GOLD COAST. See GUINEA.

GOLD FISH, or GOLDEN CARP (cyprinus auratus, Linn.), a native of China, but introduced into Europe early in the 17th century. In China they are to be found in almost every house, and are kept either in porcelain vessels or in artificial ponds; wherever known they are prized for their beauty, elegant form, grace of motion, and docility; they are very easily kept alive in small vessels, if due attention be paid to changing the water daily. The usual color is bright orange above, lighter on the sides, and whitish beneath; the scales are large and striated; the pupils are black, and the iris silvery; the mouth is small and toothless; the dorsal fin is single, with the first two rays spinous. The colors vary exceedingly by domestication, and exhibit almost every variety of orange, purple, and silvery; the fins vary considerably, as regards the size of the dorsal and the number of the anals; triple tails are common, in which case the dorsal is frequently absent. The silver fish is a mere variety, and the dark colors are the marks of the young fish. It is found in many ponds in New England, bearing well the severity of the winters, and breeding in great numbers when protected from other fish.

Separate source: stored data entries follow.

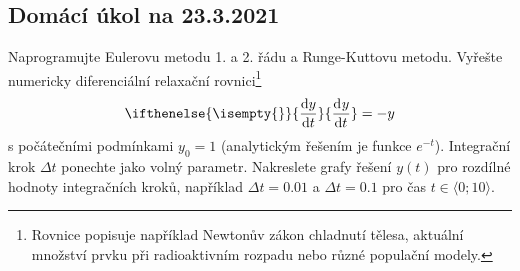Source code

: \documentclass[a4paper,11pt,twoside]{article}
\renewcommand{\d}{\mathrm{d}}
\newcommand{\derivative}[3][]{\ifthenelse{\isempty{#1}}	    %
	{\frac{\d{#2}}{\d{#3}}}
	{\frac{\d^{#1}{#2}}{\d{#3}^{#1}}}
}
\theoremstyle{red}
\theoremstyle{green}
\begin{document}
\newpage
\subsection{Domácí úkol na 23.3.2021}
\begin{task}
\label{task:ODR1}
    Naprogramujte Eulerovu metodu 1. a 2. řádu a Runge-Kuttovu metodu.
    Vyřešte numericky diferenciální relaxační rovnici\footnote{
        Rovnice popisuje například Newtonův zákon chladnutí tělesa, aktuální množství prvku při radioaktivním rozpadu nebo různé populační modely.
    }
    \begin{equation}\label{eq:relaxace}
        \derivative{y}{t}=-y
    \end{equation}
    s počátečními podmínkami $y_{0}=1$ (analytickým řešením je funkce $e^{-t}$).
    Integrační krok $\Delta t$ ponechte jako volný parametr.
    Nakreslete grafy řešení $y(t)$ pro rozdílné hodnoty integračních kroků, například $\Delta t=0.01$ a $\Delta t=0.1$ pro čas $t\in\langle0;10\rangle$.
\end{task}
\end{document}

Gold fish form one of the most interesting ornaments of private gardens, and are seen everywhere in the basins of the fountains of large cities in the summer season; their price varies from 20 to 50 cents each, according to size and beauty; their food is chiefly infusorial animalcules, with bread when in confinement; their flesh is not esteemed as food. The intensity of the colors and several of their external characters are modified by their food, and the new characters are transmitted to the offspring. In artificial ponds they

are taught to come to the surface at the ringing of a bell. They will live in foul water, and a long time out of water on account of the loose structure of their gills; in ponds the spawn and young fish are often eaten by their larger comrades; their life may be prolonged to 20 or 30 years, and they will bear great extremes of heat and cold with impunity. In common with many fresh water fish, they are attacked and sometimes destroyed by a parasitic fungus, which springs from any diseased surface, and even from the healthy tissue of the gills.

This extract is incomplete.